BEGIN Supplied records

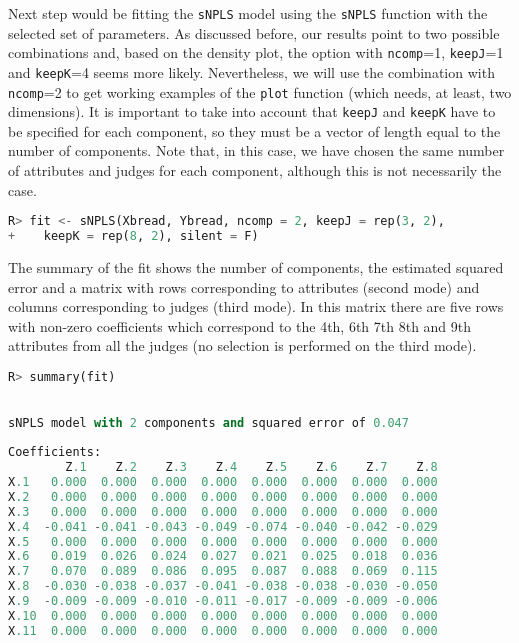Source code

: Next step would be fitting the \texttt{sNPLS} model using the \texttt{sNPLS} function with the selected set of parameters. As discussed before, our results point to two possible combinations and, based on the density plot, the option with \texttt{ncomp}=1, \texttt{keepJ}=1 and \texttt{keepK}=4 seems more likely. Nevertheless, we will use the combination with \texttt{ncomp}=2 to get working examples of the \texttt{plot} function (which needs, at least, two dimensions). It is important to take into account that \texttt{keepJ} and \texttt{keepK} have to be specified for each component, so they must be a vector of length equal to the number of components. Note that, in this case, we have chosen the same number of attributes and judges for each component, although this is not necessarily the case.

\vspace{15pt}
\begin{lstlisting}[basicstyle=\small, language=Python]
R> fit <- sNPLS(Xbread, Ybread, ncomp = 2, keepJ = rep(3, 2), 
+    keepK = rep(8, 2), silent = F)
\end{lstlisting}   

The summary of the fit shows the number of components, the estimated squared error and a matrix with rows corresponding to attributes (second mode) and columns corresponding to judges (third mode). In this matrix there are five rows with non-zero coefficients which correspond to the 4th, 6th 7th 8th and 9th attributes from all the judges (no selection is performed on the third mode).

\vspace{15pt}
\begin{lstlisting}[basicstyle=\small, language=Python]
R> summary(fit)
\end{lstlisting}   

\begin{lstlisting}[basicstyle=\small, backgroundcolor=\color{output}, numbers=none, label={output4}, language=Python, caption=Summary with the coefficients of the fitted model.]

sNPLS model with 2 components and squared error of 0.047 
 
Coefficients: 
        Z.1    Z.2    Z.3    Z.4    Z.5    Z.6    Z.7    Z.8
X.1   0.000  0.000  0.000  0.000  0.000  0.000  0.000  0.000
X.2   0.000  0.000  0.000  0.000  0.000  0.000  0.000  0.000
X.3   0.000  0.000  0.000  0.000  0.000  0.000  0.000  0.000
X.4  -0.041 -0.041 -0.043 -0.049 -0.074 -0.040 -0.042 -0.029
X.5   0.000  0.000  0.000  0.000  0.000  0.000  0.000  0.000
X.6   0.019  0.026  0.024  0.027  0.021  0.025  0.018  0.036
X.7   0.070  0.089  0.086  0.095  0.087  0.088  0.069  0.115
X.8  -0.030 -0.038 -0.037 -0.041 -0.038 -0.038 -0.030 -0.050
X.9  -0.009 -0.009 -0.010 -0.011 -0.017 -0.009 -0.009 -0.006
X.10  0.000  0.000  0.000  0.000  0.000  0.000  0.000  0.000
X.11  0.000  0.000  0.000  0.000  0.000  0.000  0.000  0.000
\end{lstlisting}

END Supplied records
BEGIN Supplied records

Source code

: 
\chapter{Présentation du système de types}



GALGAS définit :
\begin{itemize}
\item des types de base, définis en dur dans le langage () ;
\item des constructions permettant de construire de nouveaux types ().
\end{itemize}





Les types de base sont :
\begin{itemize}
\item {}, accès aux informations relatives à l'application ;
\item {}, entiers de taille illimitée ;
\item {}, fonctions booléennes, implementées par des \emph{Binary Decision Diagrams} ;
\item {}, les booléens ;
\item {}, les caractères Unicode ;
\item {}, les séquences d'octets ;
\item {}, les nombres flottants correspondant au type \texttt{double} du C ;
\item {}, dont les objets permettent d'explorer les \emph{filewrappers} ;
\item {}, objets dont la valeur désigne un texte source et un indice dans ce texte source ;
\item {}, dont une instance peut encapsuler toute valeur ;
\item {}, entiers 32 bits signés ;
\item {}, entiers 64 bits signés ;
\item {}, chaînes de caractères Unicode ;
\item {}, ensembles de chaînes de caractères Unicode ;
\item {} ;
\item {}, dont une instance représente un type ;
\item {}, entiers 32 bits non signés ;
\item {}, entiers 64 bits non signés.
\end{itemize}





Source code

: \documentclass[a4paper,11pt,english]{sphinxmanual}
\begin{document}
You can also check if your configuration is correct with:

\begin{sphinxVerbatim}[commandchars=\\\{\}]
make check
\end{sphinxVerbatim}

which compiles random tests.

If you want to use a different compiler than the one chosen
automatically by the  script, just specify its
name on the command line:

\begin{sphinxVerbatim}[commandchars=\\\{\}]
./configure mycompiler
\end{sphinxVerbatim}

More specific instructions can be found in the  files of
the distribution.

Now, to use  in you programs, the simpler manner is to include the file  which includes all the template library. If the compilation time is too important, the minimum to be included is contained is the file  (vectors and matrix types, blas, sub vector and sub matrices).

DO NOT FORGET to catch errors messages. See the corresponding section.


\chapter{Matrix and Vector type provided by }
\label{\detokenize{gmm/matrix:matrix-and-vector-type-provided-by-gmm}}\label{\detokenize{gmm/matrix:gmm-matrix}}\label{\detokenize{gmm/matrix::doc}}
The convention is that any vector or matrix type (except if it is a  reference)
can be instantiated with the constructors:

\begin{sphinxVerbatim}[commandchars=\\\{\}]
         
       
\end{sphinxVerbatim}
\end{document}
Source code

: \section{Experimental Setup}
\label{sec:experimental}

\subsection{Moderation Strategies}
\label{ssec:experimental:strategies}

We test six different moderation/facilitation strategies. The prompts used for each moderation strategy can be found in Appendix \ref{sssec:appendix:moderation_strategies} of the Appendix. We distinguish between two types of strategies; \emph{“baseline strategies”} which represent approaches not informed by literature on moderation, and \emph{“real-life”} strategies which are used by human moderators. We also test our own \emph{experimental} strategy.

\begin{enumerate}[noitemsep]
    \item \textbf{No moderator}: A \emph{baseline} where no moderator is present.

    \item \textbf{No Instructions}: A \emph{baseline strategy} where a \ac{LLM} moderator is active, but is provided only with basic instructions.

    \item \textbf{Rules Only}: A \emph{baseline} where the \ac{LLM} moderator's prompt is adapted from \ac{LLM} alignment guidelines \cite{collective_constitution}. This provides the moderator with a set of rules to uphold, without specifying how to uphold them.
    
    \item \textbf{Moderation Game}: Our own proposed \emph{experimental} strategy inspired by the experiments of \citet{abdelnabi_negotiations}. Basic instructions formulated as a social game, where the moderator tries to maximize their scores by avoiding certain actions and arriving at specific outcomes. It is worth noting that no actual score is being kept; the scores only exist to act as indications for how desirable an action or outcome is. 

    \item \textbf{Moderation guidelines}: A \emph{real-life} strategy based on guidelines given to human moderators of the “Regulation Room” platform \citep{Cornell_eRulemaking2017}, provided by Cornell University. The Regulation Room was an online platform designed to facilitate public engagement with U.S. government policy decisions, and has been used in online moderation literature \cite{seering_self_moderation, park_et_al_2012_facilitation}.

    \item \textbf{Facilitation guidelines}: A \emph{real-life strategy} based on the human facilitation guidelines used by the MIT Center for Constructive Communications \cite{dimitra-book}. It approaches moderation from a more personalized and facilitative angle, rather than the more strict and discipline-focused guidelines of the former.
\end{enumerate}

END Supplied records

## [Task details]
Please give the number of lines above that contain "signés", without any other words.

## [Task response]
4